The $group operator in the aggregation framework was designed for exactly this use case and will likely be ~10 to 100 times faster. Read up on the group operator here: http://docs.mongodb.org/manual/reference/aggregation/group/
And the php driver implementation here: http://php.net/manual/en/mongocollection.aggregate.php
You can combine the $group operator with other operators to further limit your aggregations.

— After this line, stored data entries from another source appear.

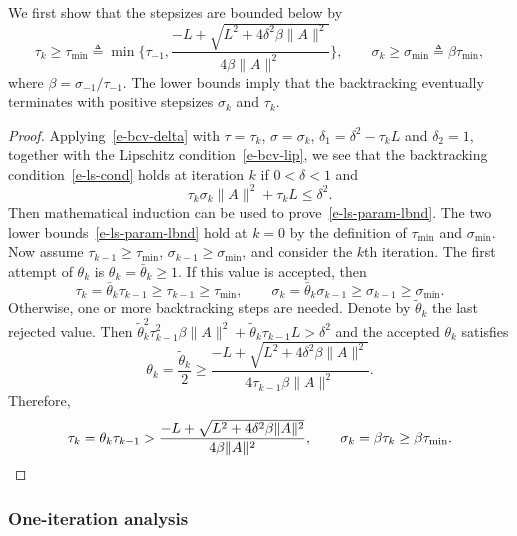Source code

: \documentclass[letterpaper,11pt]{article}
\newcommand{\BEQ}{\begin{equation}}
\newcommand{\EEQ}{\end{equation}}
\begin{document}
We first show that the stepsizes are bounded below by
\BEQ \label{e-ls-param-lbnd}
  \tau_k \geq \tau_\mathrm{min} \triangleq \min{\Big\{\tau_{-1},
  \frac{-L+\sqrt{L^2+4\delta^2\beta\|A\|^2}}{4\beta\|A\|^2}\Big\}},
  \qquad
  \sigma_k \geq \sigma_\mathrm{min} \triangleq \beta\tau_\mathrm{min},
\EEQ
where $\beta=\sigma_{-1}/\tau_{-1}$.
The lower bounds imply that the backtracking eventually terminates
with positive stepsizes $\sigma_k$ and $\tau_k$.
\begin{proof}
Applying~\eqref{e-bcv-delta} with $\tau=\tau_k$, $\sigma=\sigma_k$, $\delta_1=\delta^2-\tau_k L$ and $\delta_2=1$,
together with the Lipschitz condition~\eqref{e-bcv-lip},
we see that the backtracking condition~\eqref{e-ls-cond} holds
at iteration $k$ if $0 < \delta < 1$ and
\[
\tau_k \sigma_k\|A\|^2 + \tau_k L \leq \delta^2.
\]
Then mathematical induction can be used to prove~\eqref{e-ls-param-lbnd}.
The two lower bounds~\eqref{e-ls-param-lbnd} hold at $k=0$
by the definition of $\tau_\mathrm{min}$ and $\sigma_\mathrm{min}$.
Now assume $\tau_{k-1} \geq \tau_\mathrm{min}$,
$\sigma_{k-1} \geq \sigma_\mathrm{min}$,
and consider the $k$th iteration.
The first attempt of $\theta_k$ is $\theta_k=\bar \theta_k \geq 1$.
If this value is accepted, then
\[
\tau_k = \bar\theta_k \tau_{k-1} \geq \tau_{k-1} \geq \tau_\mathrm{min},
\qquad
\sigma_k = \bar\theta_k \sigma_{k-1} \geq \sigma_{k-1} \geq
  \sigma_\mathrm{min}.
\]
Otherwise, one or more backtracking steps are needed.
Denote by $\tilde \theta_k$ the last rejected value.
Then $\tilde\theta_k^2\tau_{k-1}^2\beta\|A\|^2 + 
\tilde\theta_k \tau_{k-1} L >\delta^2$
and the accepted $\theta_k$ satisfies
\[
\theta_k = \frac{\tilde \theta_k}{2} \geq
\frac{-L+\sqrt{L^2+4\delta^2\beta\|A\|^2}}%
  {4\tau_{k-1}\beta\|A\|^2}.
\]
Therefore,
\[
\tau_k=\theta_k\tau_{k-1} >
\frac{-L+\sqrt{L^2+4\delta^2\beta\|A\|^2}}{4\beta\|A\|^2}, \qquad
\sigma_k=\beta\tau_k \geq \beta\tau_\mathrm{min}. \qedhere
\]
\end{proof}

\subsubsection{One-iteration analysis} \label{e-cv-1iter}
\end{document}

It's probably best you do some reading up on the framework yourself to better understand what's happening, so I'm not going to post a complete example for you.
$m=new MongoClient();
$db=$m->super_test;
$db->gjgjgjg->insert(array(
"ipAddress" => "127.0.0.1",
"pageId" => new MongoId("522f80f59b7e7a0f2b000000"),
"uniqueVisitorId" => "0445905a-4015-4b70-a8ef-b339ab7836f1",
"recordedTime" => new MongoDate(strtotime("2013-09-16T20:20:19.0Z"))
));
var_dump($db->gjgjgjg->find(array('recordedTime'=>array('$lte'=>new MongoDate(),'$gte'=>new MongoDate(strtotime('-1 week')))))->count()); // Prints 1
$res=$db->gjgjgjg->aggregate(array(
array('$match'=>array('recordedTime'=>array('$lte'=>new MongoDate(),'$gte'=>new MongoDate(strtotime('-1 week'))),'uniqueVisitorId'=>array('$ne'=>null))),
array('$project'=>array('day'=>array('$dayOfMonth'=>'$recordedTime'),'month'=>array('$month'=>'$recordedTime'),'year'=>array('$year'=>'$recordedTime'))),
array('$group'=>array('_id'=>array('day'=>'$day','month'=>'$month','year'=>'$year'), 'c'=>array('$sum'=>1)))
));
var_dump($res['result']);
To answer the question entirely:
$m=new MongoClient();
$db=$m->super_test;
$db->gjgjgjg->insert(array(
"ipAddress" => "127.0.0.1",
"pageId" => new MongoId("522f80f59b7e7a0f2b000000"),
"uniqueVisitorId" => "0445905a-4015-4b70-a8ef-b339ab7836f1",
"recordedTime" => new MongoDate(strtotime("2013-09-16T20:20:19.0Z"))
));
var_dump($db->gjgjgjg->find(array('recordedTime'=>array('$lte'=>new MongoDate(),'$gte'=>new MongoDate(strtotime('-1 week')))))->count()); // Prints 1
$res=$db->gjgjgjg->aggregate(array(
array('$match'=>array('recordedTime'=>array('$lte'=>new MongoDate(),'$gte'=>new MongoDate(strtotime('-1 week'))),'uniqueVisitorId'=>array('$ne'=>null))),
array('$project'=>array('day'=>array('$dayOfMonth'=>'$recordedTime'),'month'=>array('$month'=>'$recordedTime'),'year'=>array('$year'=>'$recordedTime'))),
array('$group'=>array('_id'=>array('day'=>'$day','month'=>'$month','year'=>'$year','v'=>'$uniqueVisitorId'), 'c'=>array('$sum'=>1))),
array('$group'=>array('_id'=>array('day'=>'$_id.day','month'=>'$_id.month','year'=>'$_id.year'),'c'=>array('$sum'=>1)))
));
var_dump($res['result']);
Something close to that is what your looking for I believe.
It will reutrn a set of documents that have the _id as the date and then the count of unique visitors for that day irresptive of the of the id, it simply detects only if the id is there.
Since you want it per day you can actually exchange the dat parts for just one field of $dayOfYear I reckon.